Information provided START

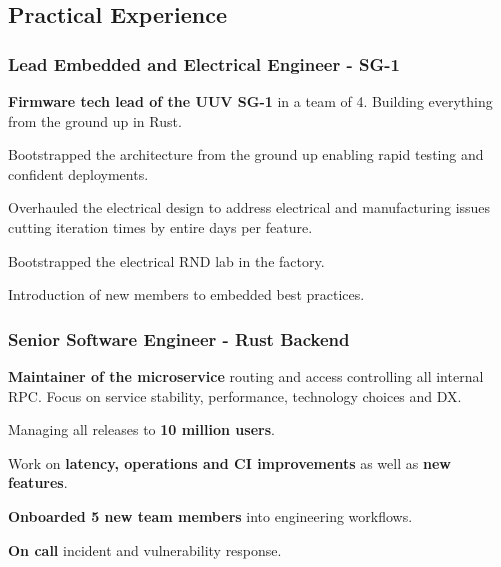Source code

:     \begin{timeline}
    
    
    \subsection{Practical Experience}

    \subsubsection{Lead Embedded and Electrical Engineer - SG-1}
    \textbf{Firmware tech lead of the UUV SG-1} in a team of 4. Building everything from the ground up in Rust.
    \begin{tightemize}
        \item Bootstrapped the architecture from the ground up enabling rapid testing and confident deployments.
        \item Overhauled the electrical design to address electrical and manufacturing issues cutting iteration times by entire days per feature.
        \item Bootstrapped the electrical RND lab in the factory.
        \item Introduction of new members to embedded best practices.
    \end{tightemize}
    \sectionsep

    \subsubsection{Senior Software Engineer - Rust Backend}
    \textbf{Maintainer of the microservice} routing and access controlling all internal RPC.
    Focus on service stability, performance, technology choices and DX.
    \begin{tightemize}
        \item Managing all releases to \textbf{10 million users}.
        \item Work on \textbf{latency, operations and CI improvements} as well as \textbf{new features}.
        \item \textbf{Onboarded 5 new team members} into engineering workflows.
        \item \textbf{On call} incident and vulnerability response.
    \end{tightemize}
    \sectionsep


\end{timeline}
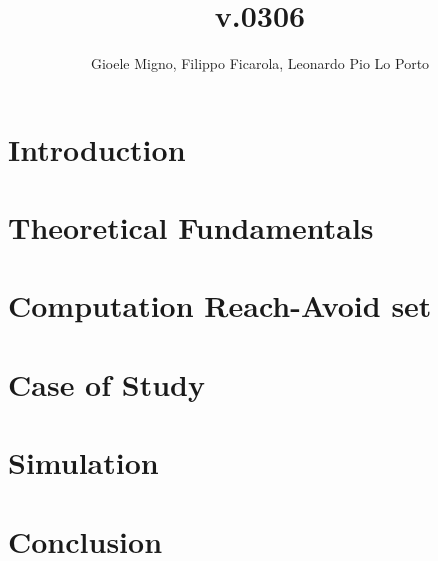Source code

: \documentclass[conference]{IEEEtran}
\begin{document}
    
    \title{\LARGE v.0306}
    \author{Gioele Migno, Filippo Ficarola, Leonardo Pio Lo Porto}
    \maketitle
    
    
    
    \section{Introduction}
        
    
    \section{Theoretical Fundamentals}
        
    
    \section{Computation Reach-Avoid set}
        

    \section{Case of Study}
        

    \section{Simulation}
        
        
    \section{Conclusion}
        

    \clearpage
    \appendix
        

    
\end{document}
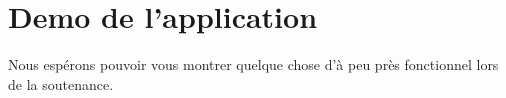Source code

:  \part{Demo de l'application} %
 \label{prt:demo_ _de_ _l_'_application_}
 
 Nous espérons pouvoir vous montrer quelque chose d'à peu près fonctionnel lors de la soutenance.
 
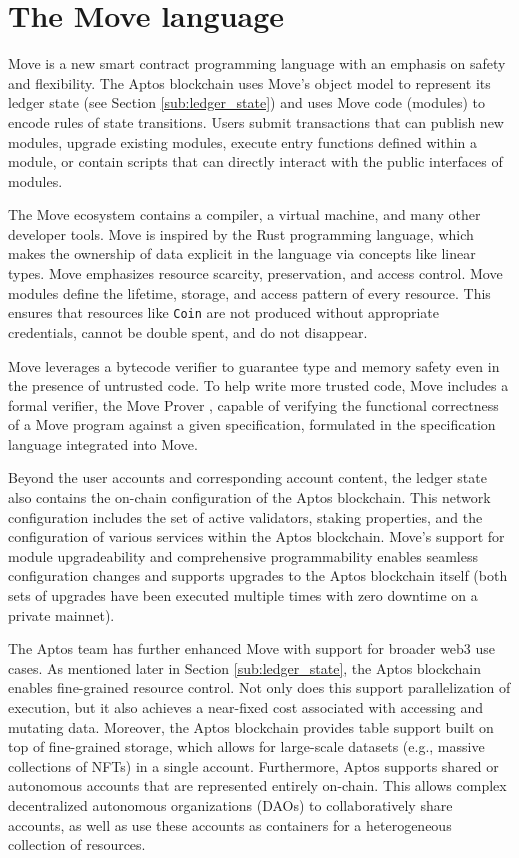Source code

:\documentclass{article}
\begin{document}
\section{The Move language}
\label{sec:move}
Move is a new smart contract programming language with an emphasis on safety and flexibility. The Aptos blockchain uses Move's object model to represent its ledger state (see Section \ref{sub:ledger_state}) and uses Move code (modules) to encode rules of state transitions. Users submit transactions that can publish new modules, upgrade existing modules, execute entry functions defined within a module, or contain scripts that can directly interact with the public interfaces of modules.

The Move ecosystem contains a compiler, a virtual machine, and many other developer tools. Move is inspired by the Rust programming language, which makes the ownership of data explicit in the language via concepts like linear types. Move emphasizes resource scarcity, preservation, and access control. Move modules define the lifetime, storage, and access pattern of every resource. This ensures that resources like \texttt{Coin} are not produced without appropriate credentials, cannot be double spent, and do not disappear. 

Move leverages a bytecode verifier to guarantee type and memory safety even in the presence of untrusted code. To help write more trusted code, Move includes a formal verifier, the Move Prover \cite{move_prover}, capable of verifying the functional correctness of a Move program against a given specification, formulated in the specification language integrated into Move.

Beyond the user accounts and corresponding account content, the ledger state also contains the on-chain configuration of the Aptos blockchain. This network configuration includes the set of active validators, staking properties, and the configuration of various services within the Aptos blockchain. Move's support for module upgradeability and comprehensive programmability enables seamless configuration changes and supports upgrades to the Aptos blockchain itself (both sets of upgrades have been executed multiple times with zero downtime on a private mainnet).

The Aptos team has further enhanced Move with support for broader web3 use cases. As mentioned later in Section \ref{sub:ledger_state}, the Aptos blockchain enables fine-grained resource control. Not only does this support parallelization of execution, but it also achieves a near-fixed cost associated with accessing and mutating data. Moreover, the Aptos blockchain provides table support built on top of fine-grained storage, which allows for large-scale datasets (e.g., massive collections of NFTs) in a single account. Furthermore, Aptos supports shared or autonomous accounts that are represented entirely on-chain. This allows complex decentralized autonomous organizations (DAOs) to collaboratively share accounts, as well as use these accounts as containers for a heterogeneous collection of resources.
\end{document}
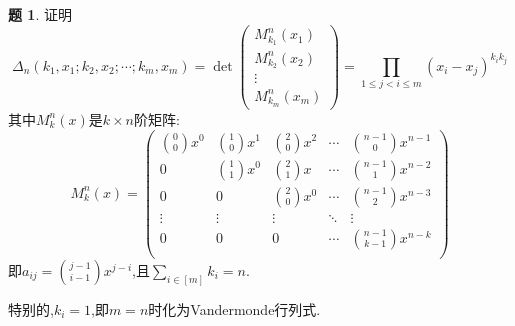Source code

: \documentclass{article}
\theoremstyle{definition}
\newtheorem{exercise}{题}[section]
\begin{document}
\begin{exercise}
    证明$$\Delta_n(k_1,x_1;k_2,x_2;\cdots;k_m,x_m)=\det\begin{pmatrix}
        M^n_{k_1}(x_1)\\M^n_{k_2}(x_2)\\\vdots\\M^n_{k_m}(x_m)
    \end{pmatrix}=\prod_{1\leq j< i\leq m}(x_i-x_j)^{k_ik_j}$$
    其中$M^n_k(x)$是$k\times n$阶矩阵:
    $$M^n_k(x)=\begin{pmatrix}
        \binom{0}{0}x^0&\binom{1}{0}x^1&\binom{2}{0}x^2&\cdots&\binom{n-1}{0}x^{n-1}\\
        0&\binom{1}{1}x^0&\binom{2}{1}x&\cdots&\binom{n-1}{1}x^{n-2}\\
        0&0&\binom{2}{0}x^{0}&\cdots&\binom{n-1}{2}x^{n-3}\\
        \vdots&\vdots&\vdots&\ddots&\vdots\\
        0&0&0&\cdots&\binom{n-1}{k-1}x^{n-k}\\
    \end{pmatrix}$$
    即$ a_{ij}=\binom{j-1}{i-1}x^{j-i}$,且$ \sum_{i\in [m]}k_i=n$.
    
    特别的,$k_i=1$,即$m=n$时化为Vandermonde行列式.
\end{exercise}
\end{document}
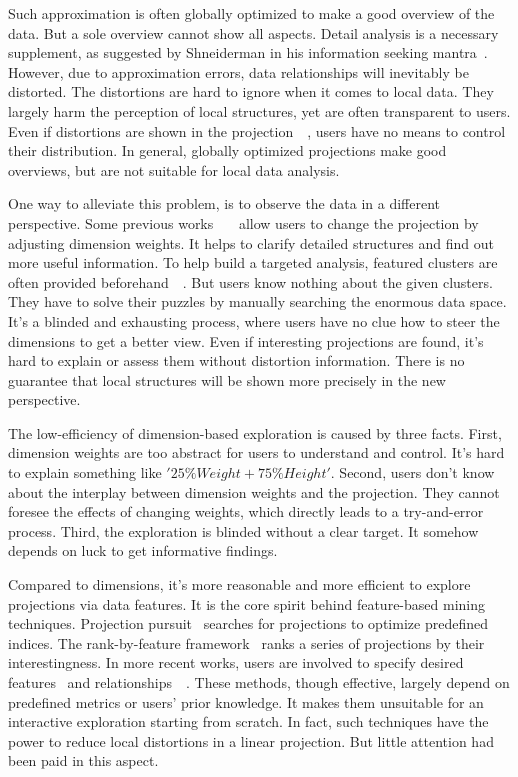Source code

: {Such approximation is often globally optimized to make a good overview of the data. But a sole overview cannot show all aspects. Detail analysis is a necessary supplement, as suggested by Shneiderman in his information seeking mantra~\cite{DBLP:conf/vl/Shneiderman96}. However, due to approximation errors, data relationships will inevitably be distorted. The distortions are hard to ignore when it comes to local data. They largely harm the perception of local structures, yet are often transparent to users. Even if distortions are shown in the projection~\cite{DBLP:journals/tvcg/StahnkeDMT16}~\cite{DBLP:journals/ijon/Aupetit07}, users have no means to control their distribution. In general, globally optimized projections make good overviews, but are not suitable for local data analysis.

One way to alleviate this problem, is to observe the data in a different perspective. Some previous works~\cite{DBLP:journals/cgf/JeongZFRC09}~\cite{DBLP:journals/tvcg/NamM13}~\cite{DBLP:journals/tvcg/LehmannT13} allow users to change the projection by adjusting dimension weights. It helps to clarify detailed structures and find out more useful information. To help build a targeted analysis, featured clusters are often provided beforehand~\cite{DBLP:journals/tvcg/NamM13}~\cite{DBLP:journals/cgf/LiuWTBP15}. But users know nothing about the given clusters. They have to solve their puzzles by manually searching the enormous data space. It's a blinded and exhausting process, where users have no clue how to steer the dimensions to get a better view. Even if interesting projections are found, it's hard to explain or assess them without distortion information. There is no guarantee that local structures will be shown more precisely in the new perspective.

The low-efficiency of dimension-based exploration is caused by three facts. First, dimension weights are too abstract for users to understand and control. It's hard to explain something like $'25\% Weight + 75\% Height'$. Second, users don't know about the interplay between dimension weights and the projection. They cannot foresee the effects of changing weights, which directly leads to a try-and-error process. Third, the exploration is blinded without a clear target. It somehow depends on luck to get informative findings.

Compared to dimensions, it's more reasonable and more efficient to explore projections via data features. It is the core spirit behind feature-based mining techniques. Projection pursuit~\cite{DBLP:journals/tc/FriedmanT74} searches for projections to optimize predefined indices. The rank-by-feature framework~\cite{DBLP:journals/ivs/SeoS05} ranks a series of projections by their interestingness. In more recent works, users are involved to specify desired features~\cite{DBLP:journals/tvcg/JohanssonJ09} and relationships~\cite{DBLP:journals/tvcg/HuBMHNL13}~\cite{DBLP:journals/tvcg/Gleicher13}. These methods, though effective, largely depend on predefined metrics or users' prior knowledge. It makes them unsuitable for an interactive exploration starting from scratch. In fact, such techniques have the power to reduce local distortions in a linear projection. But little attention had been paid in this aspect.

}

Information provided END
Information provided START

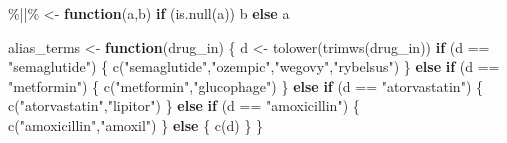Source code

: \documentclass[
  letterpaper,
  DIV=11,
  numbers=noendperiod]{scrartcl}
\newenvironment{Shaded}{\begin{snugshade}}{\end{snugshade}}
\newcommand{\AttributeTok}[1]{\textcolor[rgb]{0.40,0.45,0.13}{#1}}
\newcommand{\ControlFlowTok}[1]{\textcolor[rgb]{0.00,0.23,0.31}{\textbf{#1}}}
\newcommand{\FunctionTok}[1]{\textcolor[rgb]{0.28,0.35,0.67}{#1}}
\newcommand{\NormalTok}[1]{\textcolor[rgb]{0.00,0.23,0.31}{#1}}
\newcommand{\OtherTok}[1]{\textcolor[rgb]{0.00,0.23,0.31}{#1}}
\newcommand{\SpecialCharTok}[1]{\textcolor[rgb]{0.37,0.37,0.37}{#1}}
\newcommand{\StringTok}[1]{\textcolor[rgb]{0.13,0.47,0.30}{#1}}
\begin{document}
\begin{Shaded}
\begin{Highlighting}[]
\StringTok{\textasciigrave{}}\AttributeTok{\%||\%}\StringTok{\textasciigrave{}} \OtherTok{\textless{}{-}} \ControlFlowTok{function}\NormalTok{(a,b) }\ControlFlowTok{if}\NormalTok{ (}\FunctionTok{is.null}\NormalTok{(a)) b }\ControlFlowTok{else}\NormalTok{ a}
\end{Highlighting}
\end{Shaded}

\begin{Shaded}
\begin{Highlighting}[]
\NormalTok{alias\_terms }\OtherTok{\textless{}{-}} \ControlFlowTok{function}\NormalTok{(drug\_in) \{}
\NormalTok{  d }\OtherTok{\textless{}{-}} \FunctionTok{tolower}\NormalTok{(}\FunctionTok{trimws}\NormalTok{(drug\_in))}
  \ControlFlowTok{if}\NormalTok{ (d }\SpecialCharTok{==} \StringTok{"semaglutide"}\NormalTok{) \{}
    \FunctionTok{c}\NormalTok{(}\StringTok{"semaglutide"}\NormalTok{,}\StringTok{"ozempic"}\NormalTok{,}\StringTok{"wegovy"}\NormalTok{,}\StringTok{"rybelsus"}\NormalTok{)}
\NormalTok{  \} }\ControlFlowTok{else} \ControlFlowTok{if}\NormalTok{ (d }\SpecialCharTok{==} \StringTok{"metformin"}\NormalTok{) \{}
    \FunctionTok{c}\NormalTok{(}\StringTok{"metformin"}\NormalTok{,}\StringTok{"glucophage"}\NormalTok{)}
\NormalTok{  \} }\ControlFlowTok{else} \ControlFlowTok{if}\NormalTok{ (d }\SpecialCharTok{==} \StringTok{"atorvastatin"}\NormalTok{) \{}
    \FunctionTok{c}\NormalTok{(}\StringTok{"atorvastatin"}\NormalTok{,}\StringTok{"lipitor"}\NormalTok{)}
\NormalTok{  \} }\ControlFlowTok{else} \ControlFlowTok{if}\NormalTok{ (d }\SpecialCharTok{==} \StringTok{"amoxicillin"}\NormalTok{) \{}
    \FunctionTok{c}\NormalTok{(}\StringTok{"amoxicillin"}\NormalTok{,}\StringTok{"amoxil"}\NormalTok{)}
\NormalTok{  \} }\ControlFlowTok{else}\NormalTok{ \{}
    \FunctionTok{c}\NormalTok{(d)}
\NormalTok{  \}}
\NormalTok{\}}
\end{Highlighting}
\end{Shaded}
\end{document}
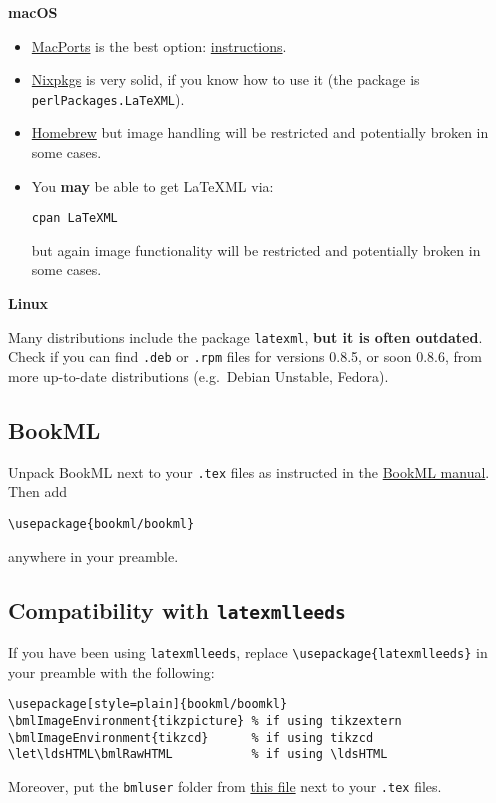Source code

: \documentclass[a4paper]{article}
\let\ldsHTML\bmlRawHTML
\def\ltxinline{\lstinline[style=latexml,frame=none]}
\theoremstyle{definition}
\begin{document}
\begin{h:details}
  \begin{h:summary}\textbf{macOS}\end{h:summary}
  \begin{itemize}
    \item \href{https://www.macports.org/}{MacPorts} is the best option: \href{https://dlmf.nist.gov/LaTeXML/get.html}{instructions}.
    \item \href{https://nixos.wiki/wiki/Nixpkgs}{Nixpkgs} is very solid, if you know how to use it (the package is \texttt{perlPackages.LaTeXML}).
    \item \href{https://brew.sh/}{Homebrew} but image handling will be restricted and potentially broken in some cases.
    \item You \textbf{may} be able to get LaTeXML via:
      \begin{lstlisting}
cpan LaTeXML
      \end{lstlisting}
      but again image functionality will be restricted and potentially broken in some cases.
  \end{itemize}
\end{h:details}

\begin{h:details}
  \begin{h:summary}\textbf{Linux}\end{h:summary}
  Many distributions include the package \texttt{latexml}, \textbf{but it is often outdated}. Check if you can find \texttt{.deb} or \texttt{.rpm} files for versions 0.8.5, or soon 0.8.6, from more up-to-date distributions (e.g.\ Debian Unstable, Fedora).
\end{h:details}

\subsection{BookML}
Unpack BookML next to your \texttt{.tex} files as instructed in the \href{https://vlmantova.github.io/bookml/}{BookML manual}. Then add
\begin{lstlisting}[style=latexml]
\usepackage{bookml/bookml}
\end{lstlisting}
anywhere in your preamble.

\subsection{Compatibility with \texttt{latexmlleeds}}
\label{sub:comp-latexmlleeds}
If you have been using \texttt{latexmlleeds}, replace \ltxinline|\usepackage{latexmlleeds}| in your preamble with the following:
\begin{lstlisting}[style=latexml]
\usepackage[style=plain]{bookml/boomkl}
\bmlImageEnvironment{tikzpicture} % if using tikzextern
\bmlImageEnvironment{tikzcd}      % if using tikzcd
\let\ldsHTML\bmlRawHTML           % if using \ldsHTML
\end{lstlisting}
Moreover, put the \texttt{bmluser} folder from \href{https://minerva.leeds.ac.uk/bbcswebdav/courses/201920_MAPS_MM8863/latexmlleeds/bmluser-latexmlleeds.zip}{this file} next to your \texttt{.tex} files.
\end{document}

Information provided END

● **Activity**
From the records above, return each line that includes "SpecialCharTok".

● **Response to this exercise**
\newcommand{\SpecialCharTok}[1]{\textcolor[rgb]{0.37,0.37,0.37}{#1}}
  \ControlFlowTok{if}\NormalTok{ (d }\SpecialCharTok{==} \StringTok{"semaglutide"}\NormalTok{) \{}
\NormalTok{  \} }\ControlFlowTok{else} \ControlFlowTok{if}\NormalTok{ (d }\SpecialCharTok{==} \StringTok{"metformin"}\NormalTok{) \{}
\NormalTok{  \} }\ControlFlowTok{else} \ControlFlowTok{if}\NormalTok{ (d }\SpecialCharTok{==} \StringTok{"atorvastatin"}\NormalTok{) \{}
\NormalTok{  \} }\ControlFlowTok{else} \ControlFlowTok{if}\NormalTok{ (d }\SpecialCharTok{==} \StringTok{"amoxicillin"}\NormalTok{) \{}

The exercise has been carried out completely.